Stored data
● ● ● ● ● ● ●

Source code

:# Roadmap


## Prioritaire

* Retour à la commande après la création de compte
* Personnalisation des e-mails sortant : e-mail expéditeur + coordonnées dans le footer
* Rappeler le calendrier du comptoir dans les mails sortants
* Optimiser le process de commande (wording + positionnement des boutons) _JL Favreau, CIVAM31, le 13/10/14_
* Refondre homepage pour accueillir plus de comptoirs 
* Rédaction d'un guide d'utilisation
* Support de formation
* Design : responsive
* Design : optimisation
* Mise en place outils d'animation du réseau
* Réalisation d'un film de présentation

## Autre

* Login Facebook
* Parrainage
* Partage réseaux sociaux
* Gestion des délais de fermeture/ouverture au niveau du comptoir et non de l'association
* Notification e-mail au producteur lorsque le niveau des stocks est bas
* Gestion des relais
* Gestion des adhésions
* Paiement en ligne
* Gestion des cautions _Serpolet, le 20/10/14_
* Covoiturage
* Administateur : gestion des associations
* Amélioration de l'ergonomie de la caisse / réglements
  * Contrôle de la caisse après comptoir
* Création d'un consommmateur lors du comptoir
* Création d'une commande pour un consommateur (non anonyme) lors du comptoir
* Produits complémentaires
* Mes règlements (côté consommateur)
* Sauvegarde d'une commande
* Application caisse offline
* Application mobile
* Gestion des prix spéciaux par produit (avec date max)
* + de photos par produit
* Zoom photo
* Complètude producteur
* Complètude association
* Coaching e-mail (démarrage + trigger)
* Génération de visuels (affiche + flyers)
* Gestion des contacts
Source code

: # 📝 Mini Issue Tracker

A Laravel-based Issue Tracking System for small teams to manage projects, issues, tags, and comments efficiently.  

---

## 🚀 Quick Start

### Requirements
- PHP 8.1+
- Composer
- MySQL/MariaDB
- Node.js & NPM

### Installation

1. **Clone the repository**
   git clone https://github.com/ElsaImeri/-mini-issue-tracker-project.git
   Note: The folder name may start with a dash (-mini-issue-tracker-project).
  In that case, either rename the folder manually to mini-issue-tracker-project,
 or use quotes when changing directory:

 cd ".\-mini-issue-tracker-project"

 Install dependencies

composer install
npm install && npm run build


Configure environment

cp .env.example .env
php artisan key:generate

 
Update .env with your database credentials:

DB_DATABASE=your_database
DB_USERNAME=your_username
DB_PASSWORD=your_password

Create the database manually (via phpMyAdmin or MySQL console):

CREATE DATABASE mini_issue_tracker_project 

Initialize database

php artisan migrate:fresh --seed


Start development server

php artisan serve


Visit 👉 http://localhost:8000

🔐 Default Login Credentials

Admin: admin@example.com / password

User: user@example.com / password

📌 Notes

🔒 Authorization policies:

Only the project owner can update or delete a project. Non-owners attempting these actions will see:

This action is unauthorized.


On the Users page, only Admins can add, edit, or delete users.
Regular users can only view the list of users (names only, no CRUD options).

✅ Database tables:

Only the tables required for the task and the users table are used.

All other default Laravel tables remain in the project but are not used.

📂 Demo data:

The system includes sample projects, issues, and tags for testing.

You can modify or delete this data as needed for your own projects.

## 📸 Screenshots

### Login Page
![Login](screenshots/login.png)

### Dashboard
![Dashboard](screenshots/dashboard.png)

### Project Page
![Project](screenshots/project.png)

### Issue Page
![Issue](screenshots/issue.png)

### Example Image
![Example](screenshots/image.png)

● ● ● ● ● ● ●

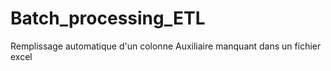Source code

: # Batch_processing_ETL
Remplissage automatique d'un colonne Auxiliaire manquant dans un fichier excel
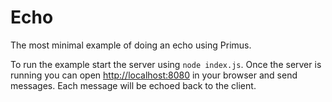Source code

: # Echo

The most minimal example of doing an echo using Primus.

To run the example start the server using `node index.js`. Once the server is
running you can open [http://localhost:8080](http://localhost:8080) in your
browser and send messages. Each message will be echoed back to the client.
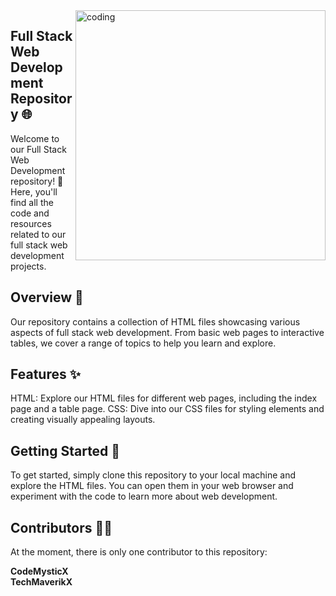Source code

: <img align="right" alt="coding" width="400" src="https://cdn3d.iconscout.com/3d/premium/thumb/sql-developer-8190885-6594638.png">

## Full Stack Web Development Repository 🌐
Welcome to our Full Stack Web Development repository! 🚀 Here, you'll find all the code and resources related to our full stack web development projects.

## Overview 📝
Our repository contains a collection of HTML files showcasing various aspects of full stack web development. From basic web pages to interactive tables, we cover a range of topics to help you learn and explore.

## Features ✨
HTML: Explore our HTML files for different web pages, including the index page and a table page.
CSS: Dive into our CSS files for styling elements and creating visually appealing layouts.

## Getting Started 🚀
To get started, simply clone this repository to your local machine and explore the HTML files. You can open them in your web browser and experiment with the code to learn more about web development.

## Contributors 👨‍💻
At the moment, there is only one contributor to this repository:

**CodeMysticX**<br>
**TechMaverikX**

● ● ● ● ● ● ●

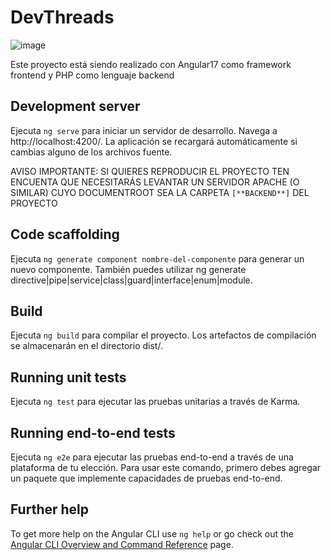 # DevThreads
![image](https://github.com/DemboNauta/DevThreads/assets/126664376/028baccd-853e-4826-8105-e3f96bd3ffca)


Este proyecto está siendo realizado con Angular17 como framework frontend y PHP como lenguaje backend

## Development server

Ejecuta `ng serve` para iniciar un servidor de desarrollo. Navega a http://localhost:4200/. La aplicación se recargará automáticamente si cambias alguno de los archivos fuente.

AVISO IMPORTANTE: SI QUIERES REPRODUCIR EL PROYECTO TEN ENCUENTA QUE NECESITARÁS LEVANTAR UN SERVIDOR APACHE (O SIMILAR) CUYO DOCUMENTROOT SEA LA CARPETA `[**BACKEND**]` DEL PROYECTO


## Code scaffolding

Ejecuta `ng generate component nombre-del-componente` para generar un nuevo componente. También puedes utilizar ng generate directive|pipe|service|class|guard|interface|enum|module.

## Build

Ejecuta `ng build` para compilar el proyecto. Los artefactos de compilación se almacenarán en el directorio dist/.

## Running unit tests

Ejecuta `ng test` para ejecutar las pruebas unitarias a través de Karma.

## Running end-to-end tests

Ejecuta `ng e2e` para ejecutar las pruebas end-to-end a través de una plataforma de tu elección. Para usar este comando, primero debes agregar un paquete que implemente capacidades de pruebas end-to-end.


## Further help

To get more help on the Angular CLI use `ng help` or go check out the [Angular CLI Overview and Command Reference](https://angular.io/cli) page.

● ● ● ● ● ● ●

_Requirement_.
Please copy the lines above from the line with "Create the database" up to and including the line with "On the Users", exactly as written and with nothing else.

_Exercise solution_.
Create the database manually (via phpMyAdmin or MySQL console):

CREATE DATABASE mini_issue_tracker_project 

Initialize database

php artisan migrate:fresh --seed


Start development server

php artisan serve


Visit 👉 http://localhost:8000

🔐 Default Login Credentials

Admin: admin@example.com / password

User: user@example.com / password

📌 Notes

🔒 Authorization policies:

Only the project owner can update or delete a project. Non-owners attempting these actions will see:

This action is unauthorized.


On the Users page, only Admins can add, edit, or delete users.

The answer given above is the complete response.